[[ DATA FOR REVIEW, beginning ]]

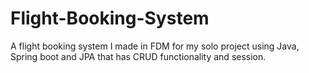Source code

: # Flight-Booking-System
A flight booking system I made in FDM for my solo project using Java, Spring boot and JPA that has CRUD functionality and session.
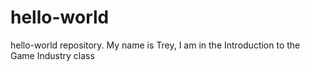 # hello-world
hello-world repository.
My name is Trey, I am in the Introduction to the Game Industry class
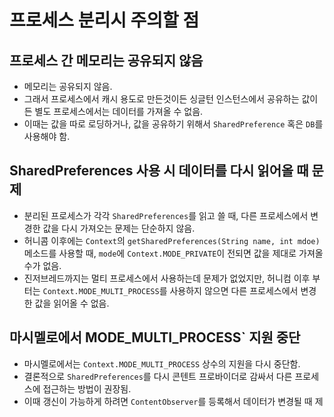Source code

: # 프로세스 분리시 주의할 점
## 프로세스 간 메모리는 공유되지 않음
* 메모리는 공유되지 않음.
* 그래서 프로세스에서 캐시 용도로 만든것이든 싱글턴 인스턴스에서 공유하는 값이든 별도 프로세스에서는 데이터를 가져올 수 없음.
* 이때는 값을 따로 로딩하거나, 값을 공유하기 위해서 `SharedPreference` 혹은 `DB`를 사용해야 함.

## SharedPreferences 사용 시 데이터를 다시 읽어올 때 문제
* 분리된 프로세스가 각각 `SharedPreferences`를 읽고 쓸 때, 다른 프로세스에서 변경한 값을 다시 가져오는 문제는 단순하지 않음.
* 허니콤 이후에는 `Context`의 `getSharedPreferences(String name, int mdoe)` 메소드를 사용할 때, `mode`에 `Context.MODE_PRIVATE`이 전되면 값을 제대로 가져올 수가 없음.
* 진저브레드까지는 멀티 프로세스에서 사용하는데 문제가 없었지만, 허니컴 이후 부터는 `Context.MODE_MULTI_PROCESS`를 사용하지 않으면 다른 프로세스에서 변경한 값을 읽어올 수 없음.

## 마시멜로에서 MODE_MULTI_PROCESS` 지원 중단
* 마시멜로에서는 `Context.MODE_MULTI_PROCESS` 상수의 지원을 다시 중단함.
* 결론적으로 `SharedPreferences`를 다시 콘텐트 프로바이더로 감싸서 다른 프로세스에 접근하는 방법이 권장됨.
* 이때 갱신이 가능하게 하려면 `ContentObserver`를 등록해서 데이터가 변경될 때 제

[[ DATA FOR REVIEW, end ]]

** AIM OF THE EXERCISE **
Leave every picture out and output the records exactly.

** SOLVED EXERCISE **
Source code

: # Flight-Booking-System
A flight booking system I made in FDM for my solo project using Java, Spring boot and JPA that has CRUD functionality and session.
 # hello-world
hello-world repository.
My name is Trey, I am in the Introduction to the Game Industry class
Source code

: # 프로세스 분리시 주의할 점
## 프로세스 간 메모리는 공유되지 않음
* 메모리는 공유되지 않음.
* 그래서 프로세스에서 캐시 용도로 만든것이든 싱글턴 인스턴스에서 공유하는 값이든 별도 프로세스에서는 데이터를 가져올 수 없음.
* 이때는 값을 따로 로딩하거나, 값을 공유하기 위해서 `SharedPreference` 혹은 `DB`를 사용해야 함.

## SharedPreferences 사용 시 데이터를 다시 읽어올 때 문제
* 분리된 프로세스가 각각 `SharedPreferences`를 읽고 쓸 때, 다른 프로세스에서 변경한 값을 다시 가져오는 문제는 단순하지 않음.
* 허니콤 이후에는 `Context`의 `getSharedPreferences(String name, int mdoe)` 메소드를 사용할 때, `mode`에 `Context.MODE_PRIVATE`이 전되면 값을 제대로 가져올 수가 없음.
* 진저브레드까지는 멀티 프로세스에서 사용하는데 문제가 없었지만, 허니컴 이후 부터는 `Context.MODE_MULTI_PROCESS`를 사용하지 않으면 다른 프로세스에서 변경한 값을 읽어올 수 없음.

## 마시멜로에서 MODE_MULTI_PROCESS` 지원 중단
* 마시멜로에서는 `Context.MODE_MULTI_PROCESS` 상수의 지원을 다시 중단함.
* 결론적으로 `SharedPreferences`를 다시 콘텐트 프로바이더로 감싸서 다른 프로세스에 접근하는 방법이 권장됨.
* 이때 갱신이 가능하게 하려면 `ContentObserver`를 등록해서 데이터가 변경될 때 제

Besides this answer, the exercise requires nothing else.